A bare number is the expected answer: the count of lines in the data holding "package".

══════════

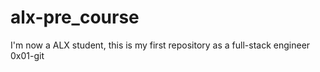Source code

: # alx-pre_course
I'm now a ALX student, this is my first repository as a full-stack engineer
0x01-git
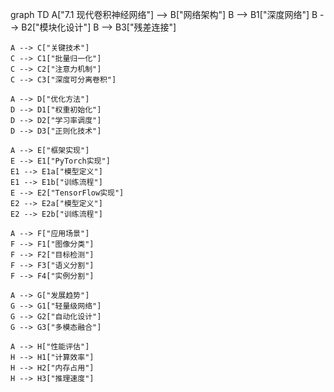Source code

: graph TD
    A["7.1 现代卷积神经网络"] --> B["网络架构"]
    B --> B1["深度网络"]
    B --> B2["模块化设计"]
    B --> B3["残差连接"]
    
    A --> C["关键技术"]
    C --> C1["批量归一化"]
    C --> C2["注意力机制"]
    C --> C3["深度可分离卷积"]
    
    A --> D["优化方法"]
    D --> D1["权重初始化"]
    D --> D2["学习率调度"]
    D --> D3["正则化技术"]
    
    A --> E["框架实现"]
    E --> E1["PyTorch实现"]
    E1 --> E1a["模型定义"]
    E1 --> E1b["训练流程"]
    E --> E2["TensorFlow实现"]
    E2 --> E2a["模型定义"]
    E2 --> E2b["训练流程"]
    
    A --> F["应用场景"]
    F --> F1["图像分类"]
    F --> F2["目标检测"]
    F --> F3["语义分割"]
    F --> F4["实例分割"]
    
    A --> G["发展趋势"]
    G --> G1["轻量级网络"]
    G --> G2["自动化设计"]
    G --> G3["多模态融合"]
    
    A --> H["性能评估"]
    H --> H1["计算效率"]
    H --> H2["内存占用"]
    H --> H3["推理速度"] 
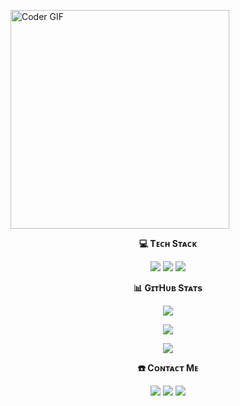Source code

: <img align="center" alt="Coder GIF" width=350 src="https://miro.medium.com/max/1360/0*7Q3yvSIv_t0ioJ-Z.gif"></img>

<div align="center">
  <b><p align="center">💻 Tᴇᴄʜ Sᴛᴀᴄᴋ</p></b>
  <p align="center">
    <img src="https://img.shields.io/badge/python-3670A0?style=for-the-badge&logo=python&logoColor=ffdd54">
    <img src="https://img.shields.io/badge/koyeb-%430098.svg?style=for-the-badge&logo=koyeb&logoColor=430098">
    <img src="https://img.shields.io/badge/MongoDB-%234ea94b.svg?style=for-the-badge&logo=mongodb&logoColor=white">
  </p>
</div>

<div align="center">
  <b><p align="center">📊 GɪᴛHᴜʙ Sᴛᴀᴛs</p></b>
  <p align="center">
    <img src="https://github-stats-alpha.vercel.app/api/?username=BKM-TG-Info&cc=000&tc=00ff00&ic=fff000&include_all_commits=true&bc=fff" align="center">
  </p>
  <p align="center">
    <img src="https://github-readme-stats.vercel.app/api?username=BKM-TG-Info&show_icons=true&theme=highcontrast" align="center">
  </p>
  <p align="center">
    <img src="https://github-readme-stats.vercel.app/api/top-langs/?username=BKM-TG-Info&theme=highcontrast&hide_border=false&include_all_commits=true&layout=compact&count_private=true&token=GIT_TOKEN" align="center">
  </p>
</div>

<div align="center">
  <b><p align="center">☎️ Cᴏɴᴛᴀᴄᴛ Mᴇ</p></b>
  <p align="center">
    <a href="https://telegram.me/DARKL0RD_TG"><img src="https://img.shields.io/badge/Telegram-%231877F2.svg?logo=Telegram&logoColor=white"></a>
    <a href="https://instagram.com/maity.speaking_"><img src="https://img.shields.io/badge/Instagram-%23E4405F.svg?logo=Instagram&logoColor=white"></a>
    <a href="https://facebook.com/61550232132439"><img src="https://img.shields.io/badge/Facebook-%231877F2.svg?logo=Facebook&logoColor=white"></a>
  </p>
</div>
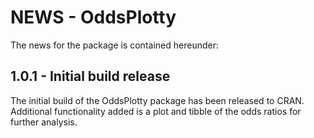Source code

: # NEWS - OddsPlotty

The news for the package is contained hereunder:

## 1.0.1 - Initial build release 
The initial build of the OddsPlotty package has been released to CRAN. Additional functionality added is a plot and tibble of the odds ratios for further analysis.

══════════

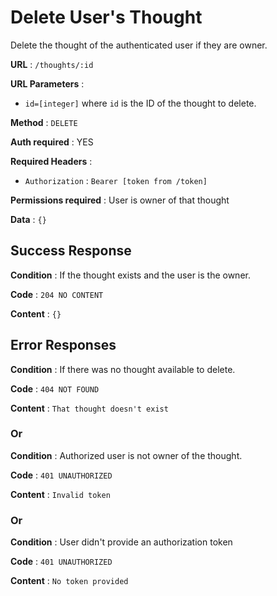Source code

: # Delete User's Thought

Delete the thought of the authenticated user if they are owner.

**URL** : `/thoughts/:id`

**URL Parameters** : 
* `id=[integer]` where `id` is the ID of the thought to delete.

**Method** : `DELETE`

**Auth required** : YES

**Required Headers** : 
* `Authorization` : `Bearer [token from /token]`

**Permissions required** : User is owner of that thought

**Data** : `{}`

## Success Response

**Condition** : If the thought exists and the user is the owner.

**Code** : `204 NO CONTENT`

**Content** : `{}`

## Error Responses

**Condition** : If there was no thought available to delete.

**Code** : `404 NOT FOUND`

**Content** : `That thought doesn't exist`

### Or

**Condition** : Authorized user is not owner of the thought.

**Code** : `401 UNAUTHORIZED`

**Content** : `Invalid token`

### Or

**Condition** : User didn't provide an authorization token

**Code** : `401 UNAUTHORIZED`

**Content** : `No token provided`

══════════

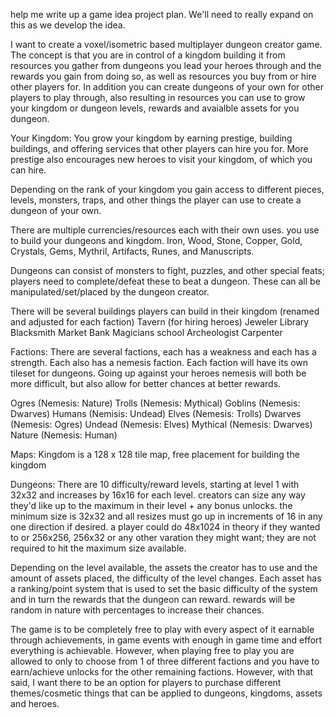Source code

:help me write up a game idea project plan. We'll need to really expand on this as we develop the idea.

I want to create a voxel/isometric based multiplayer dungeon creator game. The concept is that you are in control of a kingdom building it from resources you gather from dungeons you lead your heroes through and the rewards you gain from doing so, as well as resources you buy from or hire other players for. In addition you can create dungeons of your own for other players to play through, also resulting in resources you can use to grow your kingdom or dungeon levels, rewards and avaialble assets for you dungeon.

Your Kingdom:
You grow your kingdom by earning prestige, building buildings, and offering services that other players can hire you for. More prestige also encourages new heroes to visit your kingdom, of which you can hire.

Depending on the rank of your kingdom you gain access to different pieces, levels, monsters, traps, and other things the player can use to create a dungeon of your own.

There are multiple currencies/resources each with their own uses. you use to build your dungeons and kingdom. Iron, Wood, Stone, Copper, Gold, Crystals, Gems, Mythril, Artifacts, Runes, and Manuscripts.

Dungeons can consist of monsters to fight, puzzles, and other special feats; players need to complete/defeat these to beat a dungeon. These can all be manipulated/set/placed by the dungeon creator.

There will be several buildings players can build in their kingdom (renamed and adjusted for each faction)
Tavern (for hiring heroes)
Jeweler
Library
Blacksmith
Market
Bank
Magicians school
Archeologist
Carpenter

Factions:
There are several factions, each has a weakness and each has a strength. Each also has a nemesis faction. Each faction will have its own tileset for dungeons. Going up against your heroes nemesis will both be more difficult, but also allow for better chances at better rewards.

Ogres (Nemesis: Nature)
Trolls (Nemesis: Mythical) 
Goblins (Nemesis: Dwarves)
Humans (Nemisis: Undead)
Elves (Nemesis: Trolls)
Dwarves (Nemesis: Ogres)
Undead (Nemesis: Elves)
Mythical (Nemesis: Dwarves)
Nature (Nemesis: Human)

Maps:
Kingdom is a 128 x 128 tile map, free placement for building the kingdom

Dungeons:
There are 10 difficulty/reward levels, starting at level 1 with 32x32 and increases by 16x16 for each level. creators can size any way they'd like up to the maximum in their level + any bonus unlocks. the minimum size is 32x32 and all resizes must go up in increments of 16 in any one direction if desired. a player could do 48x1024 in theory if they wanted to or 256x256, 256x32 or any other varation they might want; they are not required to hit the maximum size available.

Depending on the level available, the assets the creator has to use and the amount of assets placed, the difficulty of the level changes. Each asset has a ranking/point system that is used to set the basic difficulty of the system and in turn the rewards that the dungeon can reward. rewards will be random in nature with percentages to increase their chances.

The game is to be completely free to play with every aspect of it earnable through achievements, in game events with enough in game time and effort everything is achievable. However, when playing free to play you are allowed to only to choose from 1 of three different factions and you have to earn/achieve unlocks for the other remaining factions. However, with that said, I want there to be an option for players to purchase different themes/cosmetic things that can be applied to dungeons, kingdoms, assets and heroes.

══════════

[COMPLETED TASK] 2